Em 2016, quando escrevo, apenas um entre cada quatro universitários estuda em uma universidade pública, a despeito do enorme aumento do número de vagas com o programa REUNI - Reestruturação e Expansão das Universidades Federais. E que se deu de forma desordenada, sem ampliação suficiente da infra-estrutura e sem a contratação proporcional de professores. Dou apenas um exemplo: em 1980, quando entrei no curso de graduação em História na UFF, as turmas eram de 25 alunos. Hoje em dia, uma turma do curso básico é de 62 alunos, mais do que o dobro, sem obviamente terem dobrado o número de professores, a biblioteca ou as instalações em geral.
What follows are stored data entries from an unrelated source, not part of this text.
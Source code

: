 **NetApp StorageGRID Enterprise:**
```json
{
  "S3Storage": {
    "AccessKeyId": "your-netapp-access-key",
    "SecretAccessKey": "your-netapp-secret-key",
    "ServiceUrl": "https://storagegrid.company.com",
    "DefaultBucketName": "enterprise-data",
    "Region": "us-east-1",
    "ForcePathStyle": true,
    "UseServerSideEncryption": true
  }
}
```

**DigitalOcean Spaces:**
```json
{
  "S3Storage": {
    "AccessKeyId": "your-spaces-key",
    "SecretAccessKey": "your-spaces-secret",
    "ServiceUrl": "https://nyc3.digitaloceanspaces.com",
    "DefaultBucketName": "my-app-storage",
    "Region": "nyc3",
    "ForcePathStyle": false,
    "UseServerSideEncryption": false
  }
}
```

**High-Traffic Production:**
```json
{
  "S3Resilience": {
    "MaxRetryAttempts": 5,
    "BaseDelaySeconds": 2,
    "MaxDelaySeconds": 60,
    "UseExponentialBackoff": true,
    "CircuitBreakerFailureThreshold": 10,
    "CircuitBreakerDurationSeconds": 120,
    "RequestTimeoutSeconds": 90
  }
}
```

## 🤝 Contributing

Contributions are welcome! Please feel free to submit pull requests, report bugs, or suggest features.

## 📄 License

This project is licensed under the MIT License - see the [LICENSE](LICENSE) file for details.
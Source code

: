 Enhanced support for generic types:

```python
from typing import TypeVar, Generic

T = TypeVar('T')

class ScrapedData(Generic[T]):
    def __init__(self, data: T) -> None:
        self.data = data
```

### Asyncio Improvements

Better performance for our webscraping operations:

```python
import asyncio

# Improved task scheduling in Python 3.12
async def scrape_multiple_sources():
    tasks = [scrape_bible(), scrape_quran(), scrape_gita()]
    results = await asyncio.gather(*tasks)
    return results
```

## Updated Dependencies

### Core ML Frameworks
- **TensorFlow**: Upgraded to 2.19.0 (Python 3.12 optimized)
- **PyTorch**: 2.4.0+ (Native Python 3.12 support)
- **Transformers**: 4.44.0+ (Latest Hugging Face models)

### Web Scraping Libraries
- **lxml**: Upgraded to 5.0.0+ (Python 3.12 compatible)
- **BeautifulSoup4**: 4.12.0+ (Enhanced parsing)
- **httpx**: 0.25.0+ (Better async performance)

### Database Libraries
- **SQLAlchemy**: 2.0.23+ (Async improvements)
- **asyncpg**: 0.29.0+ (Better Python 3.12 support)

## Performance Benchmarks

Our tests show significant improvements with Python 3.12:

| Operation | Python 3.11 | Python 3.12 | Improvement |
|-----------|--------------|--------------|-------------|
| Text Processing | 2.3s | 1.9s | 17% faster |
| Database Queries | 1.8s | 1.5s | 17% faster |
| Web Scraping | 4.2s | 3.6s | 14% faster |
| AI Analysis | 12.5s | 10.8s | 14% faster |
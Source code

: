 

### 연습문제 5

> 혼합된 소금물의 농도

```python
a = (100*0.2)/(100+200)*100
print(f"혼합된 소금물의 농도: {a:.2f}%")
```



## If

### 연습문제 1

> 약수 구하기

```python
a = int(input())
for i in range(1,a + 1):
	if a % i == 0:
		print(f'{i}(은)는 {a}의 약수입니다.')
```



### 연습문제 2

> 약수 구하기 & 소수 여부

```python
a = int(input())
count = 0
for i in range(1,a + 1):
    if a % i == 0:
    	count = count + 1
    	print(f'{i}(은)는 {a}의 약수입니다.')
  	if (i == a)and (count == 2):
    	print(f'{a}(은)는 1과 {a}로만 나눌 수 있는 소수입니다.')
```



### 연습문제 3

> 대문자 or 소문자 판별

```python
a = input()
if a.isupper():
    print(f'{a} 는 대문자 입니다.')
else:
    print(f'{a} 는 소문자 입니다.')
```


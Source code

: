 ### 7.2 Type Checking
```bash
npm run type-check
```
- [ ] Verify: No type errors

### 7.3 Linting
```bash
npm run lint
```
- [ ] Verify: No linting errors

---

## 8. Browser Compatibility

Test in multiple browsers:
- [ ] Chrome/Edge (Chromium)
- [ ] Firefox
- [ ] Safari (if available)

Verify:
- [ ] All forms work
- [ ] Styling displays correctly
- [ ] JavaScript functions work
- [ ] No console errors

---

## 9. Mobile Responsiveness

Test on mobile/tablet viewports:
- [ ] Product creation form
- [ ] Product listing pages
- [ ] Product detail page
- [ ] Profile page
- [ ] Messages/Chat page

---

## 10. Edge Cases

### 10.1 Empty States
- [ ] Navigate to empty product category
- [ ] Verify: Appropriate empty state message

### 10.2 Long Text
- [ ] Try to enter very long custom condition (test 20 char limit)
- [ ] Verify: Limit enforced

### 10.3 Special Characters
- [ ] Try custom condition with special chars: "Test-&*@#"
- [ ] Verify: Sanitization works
De qualquer forma, o fato inescapável é que 75% dos universitários são alunos do ensino superior privado. Certa vez, movido pela curiosidade pedagógica, visitei um destes estabelecimentos. Mais precisamente o curso de História do grupo Estácio, que está prestes a se fundir com o gigante Kroton, formando uma empresa que vai ter 1,6 milhões de alunos-clientes, ou seja, apenas 2% a menos do que o total dos matriculados em universidades públicas.
O que encontrei nesta "escola" foi algo muito próximo a um Big Brother pedagógico. No curso presencial, os alunos são obrigados a fazer 20% das disciplinas online. Mesmo nos cursos presenciais, 20% dos pontos vêm da sua “participação” em fóruns da internet interna. Se o professor demorar a responder uma pergunta deste fórum, o sistema automaticamente o acusa. Assim como acusa a entrega de notas com atraso e a demora na feitura de centenas de questões que vão para um banco de dados nacional que mais tarde sorteará as questões de prova. Os alunos também dão a sua contribuição: como cada matéria já tem um programa fixo, não estabelecido pelo professor que a leciona, o aluno pode reclamar se determinado conteúdo, o item 3.1.2, por exemplo, não foi apresentado em aula.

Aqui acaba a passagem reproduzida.